En la Liga Senior del Fútbol Argentino se produjo una terrible agresión en la noche de este lunes. Precisamente, un jugador de San Miguel le dio un brutal cabezazo al juez de línea en el partido de la fecha 7 ante Racing. Tal fue la violencia del episodio en el predio Tita Mattiussi, que el juez principal terminó suspendiendo el juego cuando iba 3-3 a los 23 minutos del segundo tiempo.
Después de que el línea Pablo Valles cobrara una falta a favor de la Academia, uno de los jugadores del Trueno Verde salió corriendo directamente hacia él y le pegó un frentazo en la cara.
Según afirmó el árbitro principal, Pablo Diéguez, el golpe fue tan fuerte que provocó un sangrado en la cara del asistente.
“Es un partido de fútbol. Tratamos de que la gente venga a disfrutar, este tipo de cosas no deberían suceder más. Nosotros venimos a trabajar, aunque tengamos un error, que puede ser involuntario, no justifica ninguna acción física. Pasamos un mal momento y está bastante golpeado. Lamentamos mucho lo que pasó”, afirmó Diéguez en un video difundido en las cuentas del fútbol Senior de Racing.
El juez explicó que su colega fue atendido por una médica de inmediato “Esperamos que no sea grave”, deseó.
Finalmente, explicó que su informe explicará las razones de la suspensión del partido y anticipó que podría haber un castigo para el jugador que agredió al juez de línea. “El Tribunal de Disciplina actuará y dará las sanciones correspondientes”, sostuvo.

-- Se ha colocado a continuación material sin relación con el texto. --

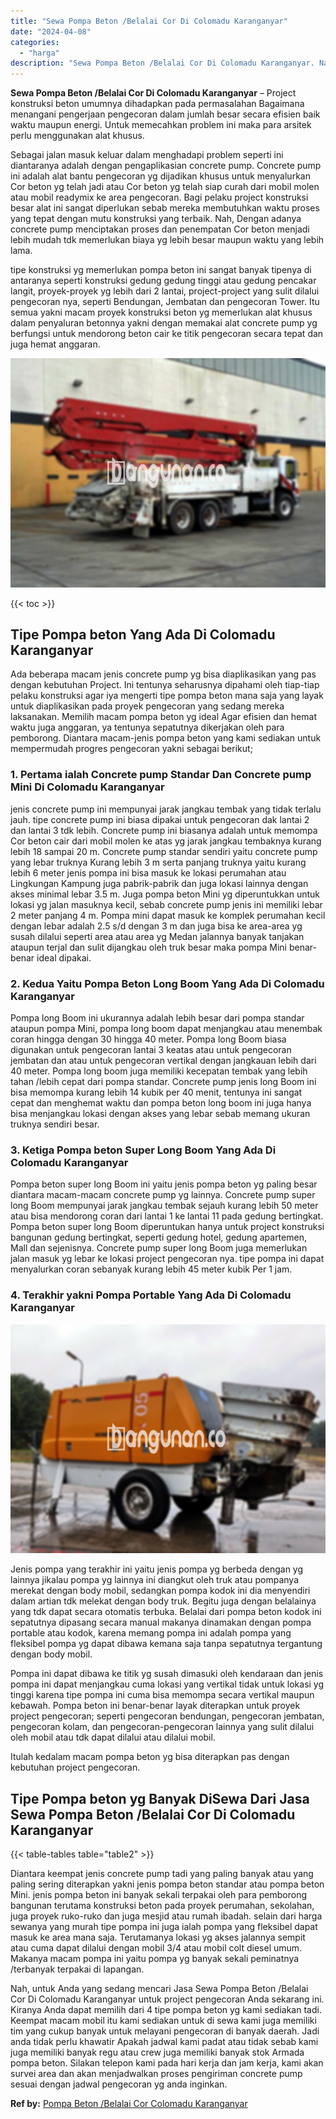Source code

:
 ```yaml
---
title: "Sewa Pompa Beton /Belalai Cor Di Colomadu Karanganyar"
date: "2024-04-08"
categories: 
  - "harga"
description: "Sewa Pompa Beton /Belalai Cor Di Colomadu Karanganyar. Nah, untuk Anda yang sedang mencari Jasa Sewa Pompa Beton /Belalai Cor Di Colomadu Karanganyar untuk p..."
---
```


**Sewa Pompa Beton /Belalai Cor Di Colomadu Karanganyar** – Project konstruksi beton umumnya dihadapkan pada permasalahan Bagaimana menangani pengerjaan pengecoran dalam jumlah besar secara efisien baik waktu maupun energi. Untuk memecahkan problem ini maka para arsitek perlu menggunakan alat khusus.

Sebagai jalan masuk keluar dalam menghadapi problem seperti ini diantaranya adalah dengan pengaplikasian concrete pump. Concrete pump ini adalah alat bantu pengecoran yg dijadikan khusus untuk menyalurkan Cor beton yg telah jadi atau Cor beton yg telah siap curah dari mobil molen atau mobil readymix ke area pengecoran. Bagi pelaku project konstruksi besar alat ini sangat diperlukan sebab mereka membutuhkan waktu proses yang tepat dengan mutu konstruksi yang terbaik. Nah, Dengan adanya concrete pump menciptakan proses dan penempatan Cor beton menjadi lebih mudah tdk memerlukan biaya yg lebih besar maupun waktu yang lebih lama.

tipe konstruksi yg memerlukan pompa beton ini sangat banyak tipenya di antaranya seperti konstruksi gedung gedung tinggi atau gedung pencakar langit, proyek-proyek yg lebih dari 2 lantai, project-project yang sulit dilalui pengecoran nya, seperti Bendungan, Jembatan dan pengecoran Tower. Itu semua yakni macam proyek konstruksi beton yg memerlukan alat khusus dalam penyaluran betonnya yakni dengan memakai alat concrete pump yg berfungsi untuk mendorong beton cair ke titik pengecoran secara tepat dan juga hemat anggaran.

![Sewa Pompa Beton /Belalai Cor Di Colomadu Karanganyar](/images/sewa-concrete-pump-32.png)

{{< toc >}}

## Tipe Pompa beton Yang Ada Di Colomadu Karanganyar

Ada beberapa macam jenis concrete pump yg bisa diaplikasikan yang pas dengan kebutuhan Project. Ini tentunya seharusnya dipahami oleh tiap-tiap pelaku konstruksi agar iya mengerti tipe pompa beton mana saja yang layak untuk diaplikasikan pada proyek pengecoran yang sedang mereka laksanakan. Memilih macam pompa beton yg ideal Agar efisien dan hemat waktu juga anggaran, ya tentunya sepatutnya dikerjakan oleh para pemborong. Diantara macam-jenis pompa beton yang kami sediakan untuk mempermudah progres pengecoran yakni sebagai berikut;

### 1\. Pertama ialah Concrete pump Standar Dan Concrete pump Mini Di Colomadu Karanganyar

jenis concrete pump ini mempunyai jarak jangkau tembak yang tidak terlalu jauh. tipe concrete pump ini biasa dipakai untuk pengecoran dak lantai 2 dan lantai 3 tdk lebih. Concrete pump ini biasanya adalah untuk memompa Cor beton cair dari mobil molen ke atas yg jarak jangkau tembaknya kurang lebih 18 sampai 20 m. Concrete pump standar sendiri yaitu concrete pump yang lebar truknya Kurang lebih 3 m serta panjang truknya yaitu kurang lebih 6 meter jenis pompa ini bisa masuk ke lokasi perumahan atau Lingkungan Kampung juga pabrik-pabrik dan juga lokasi lainnya dengan akses minimal lebar 3.5 m. Juga pompa beton Mini yg diperuntukkan untuk lokasi yg jalan masuknya kecil, sebab concrete pump jenis ini memiliki lebar 2 meter panjang 4 m. Pompa mini dapat masuk ke komplek perumahan kecil dengan lebar adalah 2.5 s/d dengan 3 m dan juga bisa ke area-area yg susah dilalui seperti area atau area yg Medan jalannya banyak tanjakan ataupun terjal dan sulit dijangkau oleh truk besar maka pompa Mini benar-benar ideal dipakai.

### 2\. Kedua Yaitu Pompa Beton Long Boom Yang Ada Di Colomadu Karanganyar

Pompa long Boom ini ukurannya adalah lebih besar dari pompa standar ataupun pompa Mini, pompa long boom dapat menjangkau atau menembak coran hingga dengan 30 hingga 40 meter. Pompa long Boom biasa digunakan untuk pengecoran lantai 3 keatas atau untuk pengecoran jembatan dan atau untuk pengecoran vertikal dengan jangkauan lebih dari 40 meter. Pompa long boom juga memiliki kecepatan tembak yang lebih tahan /lebih cepat dari pompa standar. Concrete pump jenis long Boom ini bisa memompa kurang lebih 14 kubik per 40 menit, tentunya ini sangat cepat dan menghemat waktu dan pompa beton long boom ini juga hanya bisa menjangkau lokasi dengan akses yang lebar sebab memang ukuran truknya sendiri besar.

### 3\. Ketiga Pompa beton Super Long Boom Yang Ada Di Colomadu Karanganyar

Pompa beton super long Boom ini yaitu jenis pompa beton yg paling besar diantara macam-macam concrete pump yg lainnya. Concrete pump super long Boom mempunyai jarak jangkau tembak sejauh kurang lebih 50 meter atau bisa mendorong coran dari lantai 1 ke lantai 11 pada gedung bertingkat. Pompa beton super long Boom diperuntukan hanya untuk project konstruksi bangunan gedung bertingkat, seperti gedung hotel, gedung apartemen, Mall dan sejenisnya. Concrete pump super long Boom juga memerlukan jalan masuk yg lebar ke lokasi project pengecoran nya. tipe pompa ini dapat menyalurkan coran sebanyak kurang lebih 45 meter kubik Per 1 jam.

### 4\. Terakhir yakni Pompa Portable Yang Ada Di Colomadu Karanganyar

![Sewa Pompa Beton /Belalai Cor Di Colomadu Karanganyar](/images/sewa-concrete-pump-22.png)

Jenis pompa yang terakhir ini yaitu jenis pompa yg berbeda dengan yg lainnya jikalau pompa yg lainnya ini diangkut oleh truk atau pompanya merekat dengan body mobil, sedangkan pompa kodok ini dia menyendiri dalam artian tdk melekat dengan body truk. Begitu juga dengan belalainya yang tdk dapat secara otomatis terbuka. Belalai dari pompa beton kodok ini sepatutnya dipasang secara manual makanya dinamakan dengan pompa portable atau kodok, karena memang pompa ini adalah pompa yang fleksibel pompa yg dapat dibawa kemana saja tanpa sepatutnya tergantung dengan body mobil.

Pompa ini dapat dibawa ke titik yg susah dimasuki oleh kendaraan dan jenis pompa ini dapat menjangkau cuma lokasi yang vertikal tidak untuk lokasi yg tinggi karena tipe pompa ini cuma bisa memompa secara vertikal maupun kebawah. Pompa beton ini benar-benar layak diterapkan untuk proyek project pengecoran; seperti pengecoran bendungan, pengecoran jembatan, pengecoran kolam, dan pengecoran-pengecoran lainnya yang sulit dilalui oleh mobil atau tdk dapat dilalui atau dilalui mobil.

Itulah kedalam macam pompa beton yg bisa diterapkan pas dengan kebutuhan project pengecoran.

## Tipe Pompa beton yg Banyak DiSewa Dari Jasa Sewa Pompa Beton /Belalai Cor Di Colomadu Karanganyar

{{< table-tables table="table2" >}}

Diantara keempat jenis concrete pump tadi yang paling banyak atau yang paling sering diterapkan yakni jenis pompa beton standar atau pompa beton Mini. jenis pompa beton ini banyak sekali terpakai oleh para pemborong bangunan terutama konstruksi beton pada proyek perumahan, sekolahan, juga proyek ruko-ruko dan juga mesjid atau rumah ibadah. selain dari harga sewanya yang murah tipe pompa ini juga ialah pompa yang fleksibel dapat masuk ke area mana saja. Terutamanya lokasi yg akses jalannya sempit atau cuma dapat dilalui dengan mobil 3/4 atau mobil colt diesel umum. Makanya macam pompa ini yaitu pompa yg banyak sekali peminatnya /terbanyak terpakai di lapangan.

Nah, untuk Anda yang sedang mencari Jasa Sewa Pompa Beton /Belalai Cor Di Colomadu Karanganyar untuk project pengecoran Anda sekarang ini. Kiranya Anda dapat memilih dari 4 tipe pompa beton yg kami sediakan tadi. Keempat macam mobil itu kami sediakan untuk di sewa kami juga memiliki tim yang cukup banyak untuk melayani pengecoran di banyak daerah. Jadi anda tidak perlu khawatir Apakah jadwal kami padat atau tidak sebab kami juga memiliki banyak regu atau crew juga memiliki banyak stok Armada pompa beton. Silakan telepon kami pada hari kerja dan jam kerja, kami akan survei area dan akan menjadwalkan proses pengiriman concrete pump sesuai dengan jadwal pengecoran yg anda inginkan.

**Ref by:** [Pompa Beton /Belalai Cor Colomadu Karanganyar](https://id.wikipedia.org/wiki/Pompa)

Por el momento, los clubes continúan sin conocer qué ocurrirá con los minutos que restaban del partido.
El repudio de Racing y las disculpas de San Miguel
Con las aguas ya calmadas, ambos clubes emitieron comunicados. Racing, por un lado, hizo fuertes acusaciones y, además, expresó todo su repudio ante el hecho de violencia: “Racing Club Senior repudia totalmente todo este tipo de agresiones, cansado ya de que los equipos vengan al predio Tita Mattiussi a querer ganar los partidos de guapos. Nuestra solidaridad y apoyo para que estas cosas no vuelvan a pasar nunca más”.
San Miguel, en cambio, admitió la responsabilidad por la suspensión: “Queremos expresar nuestras más sinceras disculpas por lo sucedido y, especialmente, por la reacción que tuvo uno de nuestros jugadores hacia el juez de línea. El propio jugador es el primero en reconocer su error y se encuentra profundamente arrepentido. El fútbol es una fiesta, un espacio de encuentro y de unión. Nunca debe convertirse en un lugar de violencia u odio”.